Will you redeem a cup of coffee?

7 min readMar 24, 2021

Project Introduction

Starbucks at the corner of the street might be one of the most common but important place in our life. It is possible that any of us has entered in a Starbucks and get a cup of coffee at some time. For some people, this is a must do thing every day. Lots of coffee lovers have been the member of Starbucks and received offers to redeem a cup of coffee or get reward for next time. However, not every offer has been successfully completed. While some people may not interest in becoming a member or receiving an offer, but they still purchase coffee frequently. So, what factors predict if the customer would redeem an offer? In those who purchase coffee without an offer, what factors predict their average transaction? In my Capstone Challenge for Udacity’s Data Scientist Nanodegree, we obtained the simulated data that mimics customer behavior on the Starbucks rewards mobile app. Once every few days, Starbucks sends out an offer to users of the mobile app. An offer can be merely an advertisement for a drink or an actual offer such as a discount or BOGO (buy one get one free). Some users might not receive any offer during certain weeks. Not all users receive the same offer.

Data Description

The current project includes three datasets:

portfolio.json

· id (string) — offer id

· offer_type (string) — type of offer ie BOGO, discount, informational

· difficulty (int) — minimum required spend to complete an offer

· reward (int) — reward given for completing an offer

· duration (int) — time for offer to be open, in days

· channels (list of strings)

profile.json

· age (int) — age of the customer

· became_member_on (int) — date when customer created an app account

· gender (str) — gender of the customer (note some entries contain ‘O’ for other rather than M or F)

· id (str) — customer id

· income (float) — customer’s income

transcript.json

· event (str) — record description (ie transaction, offer received, offer viewed, etc.)

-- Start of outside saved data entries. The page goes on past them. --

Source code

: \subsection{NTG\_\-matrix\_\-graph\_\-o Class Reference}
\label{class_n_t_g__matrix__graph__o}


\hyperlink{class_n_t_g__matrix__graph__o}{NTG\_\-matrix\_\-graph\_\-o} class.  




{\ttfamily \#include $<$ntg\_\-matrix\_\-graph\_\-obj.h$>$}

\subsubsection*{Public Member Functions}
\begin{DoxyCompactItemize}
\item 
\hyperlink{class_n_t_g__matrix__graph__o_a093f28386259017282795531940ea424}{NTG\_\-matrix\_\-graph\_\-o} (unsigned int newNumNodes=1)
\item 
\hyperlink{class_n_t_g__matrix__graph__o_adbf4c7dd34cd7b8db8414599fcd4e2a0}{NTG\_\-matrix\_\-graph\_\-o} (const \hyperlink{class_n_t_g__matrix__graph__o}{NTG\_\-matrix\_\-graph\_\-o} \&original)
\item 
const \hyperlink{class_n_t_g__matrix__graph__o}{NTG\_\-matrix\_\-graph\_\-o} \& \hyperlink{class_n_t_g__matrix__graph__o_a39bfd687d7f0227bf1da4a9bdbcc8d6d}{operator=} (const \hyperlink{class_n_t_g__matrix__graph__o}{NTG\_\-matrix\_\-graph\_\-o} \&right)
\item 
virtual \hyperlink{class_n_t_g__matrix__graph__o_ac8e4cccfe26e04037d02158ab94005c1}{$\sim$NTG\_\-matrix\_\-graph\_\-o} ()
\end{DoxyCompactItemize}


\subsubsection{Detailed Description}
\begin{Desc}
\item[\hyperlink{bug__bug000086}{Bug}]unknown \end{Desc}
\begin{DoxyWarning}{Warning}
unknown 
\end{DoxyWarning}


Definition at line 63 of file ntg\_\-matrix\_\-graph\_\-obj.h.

· person (str) — customer id

· time (int) — time in hours since start of test. The data begins at time t=0

· value — (dict of strings) — either an offer id or transaction amount depending on the record

Project goals and hypothesis

It is true that the current dataset has lots of possibilities, and we can perform various of analyses. While, after reviewing the data, I aim to explore the following three major questions:

Q1. How does the number of new member change along with time?

· My hypothesis is that the member number is increasing every year.

Q2. For those customers who didn’t receive offer but purchase coffee through transaction, which demographic factor predicts their average transaction?

· My hypothesis is the annual income might be the most important predictor.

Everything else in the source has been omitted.